There are a lot of half truths, cover-ups and lies in my Budny family.  It stems from hiding the shame of probably being abandoned by the patriarch, Adam Budny in 1917, and Stanley Budny’s criminal ways and shocking death in 1927 . Phyllis Budny is my grandfather’s sister.  Born in Pittsburgh, PA in 1906, to Adam and Mary (Borucki) Budny.   At 15, she married Lawerence Herman on June 12, 1922, in Detroit, MI.  She and Lawrence only had one child before divorcing by 1930. She remarried later to Maurice Haggerty.

Phyllis_Budny Photo

The story goes that Phyllis went a little crazy and maybe that runs in the family as to why there was not a lot of information passed down. In truth, Phyllis was quite emotional as she mostly likely would be as her son was listed as missing in action during World War II. Her son, Chester, will turn 90 in a few weeks, by the way.
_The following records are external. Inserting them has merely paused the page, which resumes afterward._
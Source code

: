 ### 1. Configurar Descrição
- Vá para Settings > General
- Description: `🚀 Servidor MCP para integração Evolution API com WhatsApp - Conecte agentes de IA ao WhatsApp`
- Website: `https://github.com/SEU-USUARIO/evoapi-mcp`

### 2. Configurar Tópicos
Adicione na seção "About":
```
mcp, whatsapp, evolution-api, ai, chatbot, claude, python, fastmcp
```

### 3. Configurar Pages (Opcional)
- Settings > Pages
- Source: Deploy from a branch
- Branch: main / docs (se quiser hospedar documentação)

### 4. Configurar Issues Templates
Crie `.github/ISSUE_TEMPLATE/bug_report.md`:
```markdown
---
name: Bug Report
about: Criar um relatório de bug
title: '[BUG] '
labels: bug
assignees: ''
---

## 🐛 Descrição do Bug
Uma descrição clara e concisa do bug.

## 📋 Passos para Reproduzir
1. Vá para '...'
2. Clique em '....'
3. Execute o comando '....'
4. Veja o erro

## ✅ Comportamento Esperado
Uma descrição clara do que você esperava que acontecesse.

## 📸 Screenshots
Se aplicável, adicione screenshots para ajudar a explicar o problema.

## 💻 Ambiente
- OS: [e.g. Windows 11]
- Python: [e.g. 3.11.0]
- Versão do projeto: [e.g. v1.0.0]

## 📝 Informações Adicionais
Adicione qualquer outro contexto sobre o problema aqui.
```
Phyllis is the only Budny family member I can find in the 1920 Census. Under the name, Phyllis Budna, she is listed as an “Inmate” at the House of the Good Shephard in Detroit. The Good Shephard was a catholic asylum who’s purpose was to “restore fallen women to the path of virtue and to protect young girls who are liable to temptation from unfavorable surroundings”.  Phyllis’s only crime was being poor.

The English language can be complex.  The term “inmate” at this time refers to residing at a institution, not strictly being a person in prison or jail.  Though I have a feeling that is what it felt like.  Phyllis did not like the conditions and ran away as soon as she could and got married.

The family was very poor after her father, Adam, disappeared.  Her mother was either doing sewing or laundry work in the 1920’s to survive.  Which is not enough to support seven children.  Most of the children were farmed out or placed in institutions.  Her sister, Frances, about 15, is hiding from authorities so she doesn’t get placed in a home. Frances gets married in 1920, a few months after the census is taken.

Their brother, Stanley, was a petty thief bringing in money to try to get the family back together. He also used a couple of aliases along the way and once served time at Jackson State Prison in Michigan.  I think the family was very wary of interacting with government authorities back in the day.

So Phyllis is in the clear.  Stanley did his “time.”